Spinning a digital thread for SPY-6
Digital engineering speeds system development, delivery and sustainment
It’s where two worlds meet – the digital and physical. It’s called digital transformation. And it’s changing how defense systems such as the AN/SPY-6(V) 1 radar, also called SPY-6, are engineered and produced at Raytheon, a Raytheon Technologies business.
SPY-6 is a family of advanced naval radars that can simultaneously detect and counter threats in the air and at sea. The multi-mission system is game-changing for fleets; it gives operators and commanders more time to react by identifying more threats faster and at farther distances.
Because speed to the battlefield is as important as speed on it, the business is looking to digital transformation to meet the mission.
“Digital engineering helps us design, develop and deliver advanced capabilities like SPY-6 faster, giving our customers a competitive edge that translates to saving more lives at the end of the day,” said Bryan Rosselli, vice president of Business Transformation and Execution at Raytheon.

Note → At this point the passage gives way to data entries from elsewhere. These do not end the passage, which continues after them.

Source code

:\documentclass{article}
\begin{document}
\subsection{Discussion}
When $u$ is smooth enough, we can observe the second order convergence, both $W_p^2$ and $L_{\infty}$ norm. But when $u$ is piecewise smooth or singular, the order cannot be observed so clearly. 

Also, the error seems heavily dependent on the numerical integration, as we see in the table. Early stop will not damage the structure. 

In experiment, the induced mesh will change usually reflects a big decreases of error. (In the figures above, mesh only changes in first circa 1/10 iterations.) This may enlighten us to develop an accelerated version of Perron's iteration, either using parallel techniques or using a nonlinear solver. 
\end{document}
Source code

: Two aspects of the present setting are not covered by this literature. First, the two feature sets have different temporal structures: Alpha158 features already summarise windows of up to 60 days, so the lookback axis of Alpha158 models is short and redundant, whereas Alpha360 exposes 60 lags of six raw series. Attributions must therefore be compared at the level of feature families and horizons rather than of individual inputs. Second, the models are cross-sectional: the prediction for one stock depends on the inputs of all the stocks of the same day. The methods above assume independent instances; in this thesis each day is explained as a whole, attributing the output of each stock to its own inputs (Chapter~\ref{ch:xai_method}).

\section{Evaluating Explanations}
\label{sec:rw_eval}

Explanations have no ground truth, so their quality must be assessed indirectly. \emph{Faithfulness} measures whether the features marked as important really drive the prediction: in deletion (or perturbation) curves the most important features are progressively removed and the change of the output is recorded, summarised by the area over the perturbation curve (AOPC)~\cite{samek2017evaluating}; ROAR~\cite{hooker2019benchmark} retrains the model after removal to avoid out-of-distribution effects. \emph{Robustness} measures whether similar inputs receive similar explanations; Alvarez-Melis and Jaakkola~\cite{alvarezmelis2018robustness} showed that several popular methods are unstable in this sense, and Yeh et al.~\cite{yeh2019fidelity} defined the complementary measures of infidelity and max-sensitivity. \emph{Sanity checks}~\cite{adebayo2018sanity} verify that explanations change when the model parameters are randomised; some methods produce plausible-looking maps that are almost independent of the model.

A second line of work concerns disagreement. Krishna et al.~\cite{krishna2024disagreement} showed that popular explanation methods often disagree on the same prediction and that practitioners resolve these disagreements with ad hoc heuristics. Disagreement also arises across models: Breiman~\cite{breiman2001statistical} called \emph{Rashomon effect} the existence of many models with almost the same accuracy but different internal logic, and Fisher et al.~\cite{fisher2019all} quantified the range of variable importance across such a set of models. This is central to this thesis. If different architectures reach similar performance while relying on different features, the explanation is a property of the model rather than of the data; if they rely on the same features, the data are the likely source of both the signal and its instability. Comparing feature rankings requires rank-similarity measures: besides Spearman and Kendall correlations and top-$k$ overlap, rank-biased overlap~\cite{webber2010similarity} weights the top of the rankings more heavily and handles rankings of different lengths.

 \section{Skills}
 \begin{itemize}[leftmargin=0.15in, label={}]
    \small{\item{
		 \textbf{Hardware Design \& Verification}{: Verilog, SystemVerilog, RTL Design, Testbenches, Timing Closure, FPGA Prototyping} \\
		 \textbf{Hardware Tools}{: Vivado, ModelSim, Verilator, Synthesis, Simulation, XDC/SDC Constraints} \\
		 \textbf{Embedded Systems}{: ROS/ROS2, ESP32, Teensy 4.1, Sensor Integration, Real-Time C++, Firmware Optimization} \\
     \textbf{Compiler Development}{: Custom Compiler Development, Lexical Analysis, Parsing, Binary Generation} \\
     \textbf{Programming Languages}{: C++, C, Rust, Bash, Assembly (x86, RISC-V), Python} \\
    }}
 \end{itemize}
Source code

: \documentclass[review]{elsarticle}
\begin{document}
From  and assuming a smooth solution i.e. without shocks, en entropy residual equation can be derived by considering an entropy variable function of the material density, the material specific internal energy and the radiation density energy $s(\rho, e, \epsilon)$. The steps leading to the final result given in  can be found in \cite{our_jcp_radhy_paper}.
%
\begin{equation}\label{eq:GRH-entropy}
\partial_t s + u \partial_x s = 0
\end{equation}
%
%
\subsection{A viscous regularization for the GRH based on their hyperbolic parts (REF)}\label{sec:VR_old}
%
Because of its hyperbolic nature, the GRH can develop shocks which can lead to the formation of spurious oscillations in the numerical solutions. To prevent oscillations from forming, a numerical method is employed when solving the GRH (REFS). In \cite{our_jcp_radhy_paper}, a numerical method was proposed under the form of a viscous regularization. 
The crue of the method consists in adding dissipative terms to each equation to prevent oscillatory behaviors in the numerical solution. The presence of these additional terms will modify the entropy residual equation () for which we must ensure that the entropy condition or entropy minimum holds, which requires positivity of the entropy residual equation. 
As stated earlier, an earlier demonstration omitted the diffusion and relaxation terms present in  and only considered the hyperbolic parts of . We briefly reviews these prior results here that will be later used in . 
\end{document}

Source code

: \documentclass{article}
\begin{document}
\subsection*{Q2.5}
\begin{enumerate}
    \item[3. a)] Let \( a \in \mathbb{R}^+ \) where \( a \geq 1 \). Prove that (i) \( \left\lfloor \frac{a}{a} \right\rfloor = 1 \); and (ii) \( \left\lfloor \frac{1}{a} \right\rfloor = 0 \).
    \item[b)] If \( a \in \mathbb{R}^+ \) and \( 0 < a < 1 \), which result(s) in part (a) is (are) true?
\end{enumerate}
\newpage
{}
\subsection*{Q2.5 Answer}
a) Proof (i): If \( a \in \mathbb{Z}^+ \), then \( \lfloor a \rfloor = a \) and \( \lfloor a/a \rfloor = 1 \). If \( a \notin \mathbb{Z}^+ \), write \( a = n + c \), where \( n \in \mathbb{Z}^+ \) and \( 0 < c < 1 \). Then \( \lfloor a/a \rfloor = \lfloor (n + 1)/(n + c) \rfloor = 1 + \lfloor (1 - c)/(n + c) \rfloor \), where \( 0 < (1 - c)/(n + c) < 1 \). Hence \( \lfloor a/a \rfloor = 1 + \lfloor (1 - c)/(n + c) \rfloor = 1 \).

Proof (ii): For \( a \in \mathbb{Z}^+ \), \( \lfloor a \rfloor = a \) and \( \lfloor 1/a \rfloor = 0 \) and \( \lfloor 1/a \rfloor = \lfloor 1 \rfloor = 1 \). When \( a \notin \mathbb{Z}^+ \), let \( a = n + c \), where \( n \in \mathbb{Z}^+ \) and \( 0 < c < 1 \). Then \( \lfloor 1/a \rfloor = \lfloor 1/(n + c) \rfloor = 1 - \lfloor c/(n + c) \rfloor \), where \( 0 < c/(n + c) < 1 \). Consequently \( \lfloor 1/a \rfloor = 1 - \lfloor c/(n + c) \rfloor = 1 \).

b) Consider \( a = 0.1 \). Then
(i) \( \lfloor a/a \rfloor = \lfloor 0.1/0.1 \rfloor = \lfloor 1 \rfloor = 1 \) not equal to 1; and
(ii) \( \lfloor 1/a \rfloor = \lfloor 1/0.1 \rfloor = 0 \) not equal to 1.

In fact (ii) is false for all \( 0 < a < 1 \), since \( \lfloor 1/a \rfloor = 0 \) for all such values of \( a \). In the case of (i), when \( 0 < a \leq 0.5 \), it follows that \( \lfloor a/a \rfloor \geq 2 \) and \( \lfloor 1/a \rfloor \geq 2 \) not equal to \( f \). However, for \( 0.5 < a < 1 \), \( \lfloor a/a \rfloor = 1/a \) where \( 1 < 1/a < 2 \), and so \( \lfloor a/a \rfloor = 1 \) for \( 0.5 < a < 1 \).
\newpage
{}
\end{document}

The business has invested in advanced visualization with software that engineers can use to render detailed digital versions of products, parts, systems and subsystems. This, along with digital engineering technologies, such as artificial intelligence, machine learning, modeling and simulation, as well as software development methods, help grow efficiencies, boost quality, lower costs and improve time to the battlefield.
“We weave the digital thread throughout the entire product lifecycle, and it stays connected – from design to deployment in the field and extends to training, maintenance and sustainment,” said Michelle Serafini, operations manager of the Immersive Design Center at Raytheon.
Designing in a virtual environment
The design process starts inside Raytheon’s Immersive Design Center in Andover, Massachusetts.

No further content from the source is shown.